Momentaufnahme, Selbst

„Geschlechtsumwandlungen wirken auf mich zutiefst verstörend“ schreibt ein Mann in einem Leserkommentar zu einem Artikel, und mich verstört dieser Kommentar.


In dem Artikel geht es um eine schöne Frau auf dem aktuellen Cover einer bedeutenden Mode-Illustrierten der USA. Schöne Frauen auf dem Titelblatt sind bei dieser Zeitschrift an sich nichts Neues; besondere Aufmerksamkeit erregt dieses Mal vielleicht lediglich die Tatsache, dass die abgebildete, überaus feminine und elegante Dame, bereits über 60 ist. 
Tatsächlich schaffte sie es aber auf das Cover, weil sie, früher einmal erfolgreiche Olympionikin, von der Natur ursprünglich in die Schublade „Mann“ einsortiert worden war, und es ihr gelang, nach Jahrzehnten des gesellschaftlich aufoktroyierten Männerdarstellens, dieses gesellschaftliche Korsett abzustreifen, um sich eines aus der Damen-Miederwarenabteilung anzulegen.
Und kaum jemand kann sich wohl den inneren Befreiungsschlag vorstellen, den es bedeutet, endlich einmal durch die „richtige“ Klamottenabteilung streifen zu können, ohne abschätzige Blicke zu ernten.

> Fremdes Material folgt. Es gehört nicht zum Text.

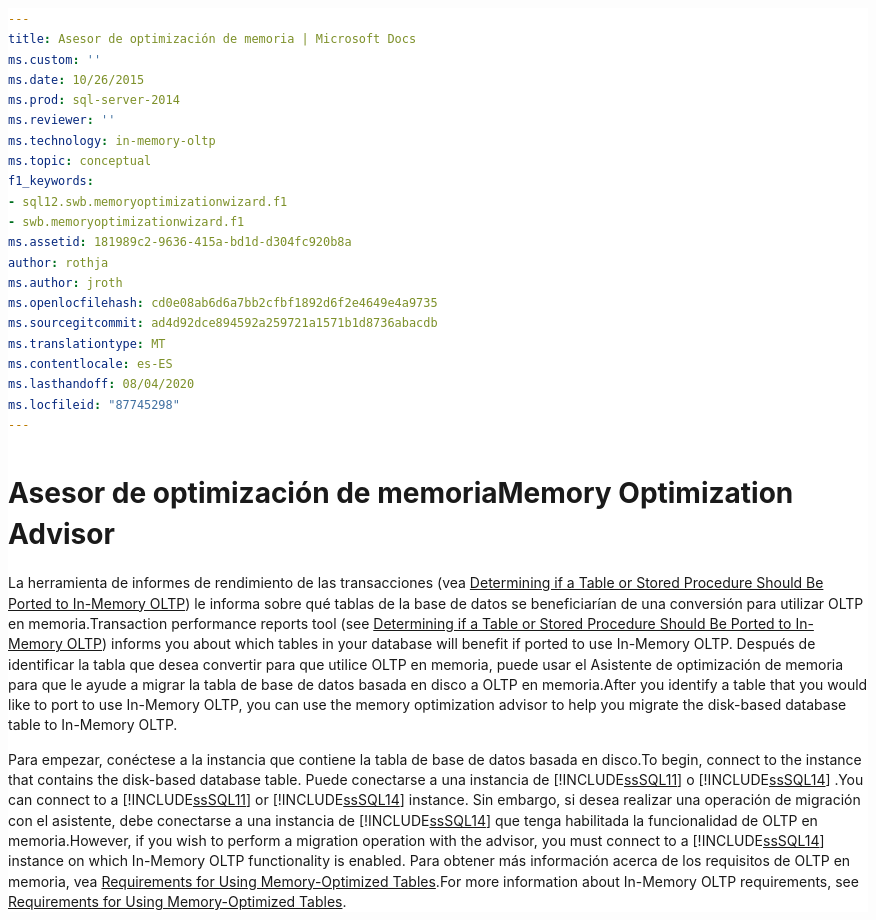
 ```yaml
---
title: Asesor de optimización de memoria | Microsoft Docs
ms.custom: ''
ms.date: 10/26/2015
ms.prod: sql-server-2014
ms.reviewer: ''
ms.technology: in-memory-oltp
ms.topic: conceptual
f1_keywords:
- sql12.swb.memoryoptimizationwizard.f1
- swb.memoryoptimizationwizard.f1
ms.assetid: 181989c2-9636-415a-bd1d-d304fc920b8a
author: rothja
ms.author: jroth
ms.openlocfilehash: cd0e08ab6d6a7bb2cfbf1892d6f2e4649e4a9735
ms.sourcegitcommit: ad4d92dce894592a259721a1571b1d8736abacdb
ms.translationtype: MT
ms.contentlocale: es-ES
ms.lasthandoff: 08/04/2020
ms.locfileid: "87745298"
---
```

# <a name="memory-optimization-advisor"></a><span data-ttu-id="3630e-102">Asesor de optimización de memoria</span><span class="sxs-lookup"><span data-stu-id="3630e-102">Memory Optimization Advisor</span></span>
  <span data-ttu-id="3630e-103">La herramienta de informes de rendimiento de las transacciones (vea [Determining if a Table or Stored Procedure Should Be Ported to In-Memory OLTP](determining-if-a-table-or-stored-procedure-should-be-ported-to-in-memory-oltp.md)) le informa sobre qué tablas de la base de datos se beneficiarían de una conversión para utilizar OLTP en memoria.</span><span class="sxs-lookup"><span data-stu-id="3630e-103">Transaction performance reports tool (see [Determining if a Table or Stored Procedure Should Be Ported to In-Memory OLTP](determining-if-a-table-or-stored-procedure-should-be-ported-to-in-memory-oltp.md)) informs you about which tables in your database will benefit if ported to use In-Memory OLTP.</span></span> <span data-ttu-id="3630e-104">Después de identificar la tabla que desea convertir para que utilice OLTP en memoria, puede usar el Asistente de optimización de memoria para que le ayude a migrar la tabla de base de datos basada en disco a OLTP en memoria.</span><span class="sxs-lookup"><span data-stu-id="3630e-104">After you identify a table that you would like to port to use In-Memory OLTP, you can use the memory optimization advisor to help you migrate the disk-based database table to In-Memory OLTP.</span></span>  
  
 <span data-ttu-id="3630e-105">Para empezar, conéctese a la instancia que contiene la tabla de base de datos basada en disco.</span><span class="sxs-lookup"><span data-stu-id="3630e-105">To begin, connect to the instance that contains the disk-based database table.</span></span> <span data-ttu-id="3630e-106">Puede conectarse a una instancia de [!INCLUDE[ssSQL11](../../includes/sssql11-md.md)] o [!INCLUDE[ssSQL14](../../includes/sssql14-md.md)] .</span><span class="sxs-lookup"><span data-stu-id="3630e-106">You can connect to a [!INCLUDE[ssSQL11](../../includes/sssql11-md.md)] or [!INCLUDE[ssSQL14](../../includes/sssql14-md.md)] instance.</span></span> <span data-ttu-id="3630e-107">Sin embargo, si desea realizar una operación de migración con el asistente, debe conectarse a una instancia de [!INCLUDE[ssSQL14](../../includes/sssql14-md.md)] que tenga habilitada la funcionalidad de OLTP en memoria.</span><span class="sxs-lookup"><span data-stu-id="3630e-107">However, if you wish to perform a migration operation with the advisor, you must connect to a [!INCLUDE[ssSQL14](../../includes/sssql14-md.md)] instance on which In-Memory OLTP functionality is enabled.</span></span> <span data-ttu-id="3630e-108">Para obtener más información acerca de los requisitos de OLTP en memoria, vea [Requirements for Using Memory-Optimized Tables](memory-optimized-tables.md).</span><span class="sxs-lookup"><span data-stu-id="3630e-108">For more information about In-Memory OLTP requirements, see [Requirements for Using Memory-Optimized Tables](memory-optimized-tables.md).</span></span>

Auf mich wirken Arschlöcher zutiefst verstörend. Nicht die Körperteile, aber Menschen, die meinen, anderen Menschen ihren Körper diktieren zu müssen — auf Grund einer verquasten Vorstellung darüber, wer ein Mann sein darf und wer eine Frau. Und dass mensch nicht Gott spielen darf: Die Natur macht keine Fehler.

Auch in Deutschland haben wir einen ehemaligen Olympioniken, der mehrere Titelblätter zierte: Ein wahnsinnig attraktiver Mann, bei dem allein die Vorstellung vollkommen absurd ist, dass er irgendwann mal hätte als Frau leben sollen, XX-Chromosomensatz hin oder her.

Natürlich haben nicht alle Trans*personen ein so gutes Passing wie die hier Besprochenen: Aber man sieht es. 
Ich hatte einmal eine Freundin, die eine Zeitlang ihr inneres Frausein aus Verdrängung mit männlichen Stereotypen überkompensierte: Mit Vollbart, Motorradfahren, Fußball, Bier und Kumpels. Also dem, was die Gesellschaft wirklich oder vermeintlich unter „männlich“ versteht. Sie zeigte mir ein Foto aus dieser Zeit, und ich sah an ihren Augen, dass sie eine Frau ist — es immer war, und es spielt dabei keine Rolle, dass sie 1,95m groß ist und ein für Frauen verhältnismäßig breites Kreuz hat.
Die Natur macht Fehler, und ich bin dankbar, dass das deutsche Rechtssystem ebenso wie die moderne Schönheitschirurgie Mittel bietet, um hier korrigierend einzugreifen. Damit mensch endlich als der Mann oder die Frau leben darf, der_die er_sie ist.



„Geschlechtsumwandlungen können auch nur von linken Gutmenschen bejubelt werden!“ wettert der Kolumnist eines bekannten Politmagazines; auch hier dreht es sich wieder um die Frau auf dem US-Cover.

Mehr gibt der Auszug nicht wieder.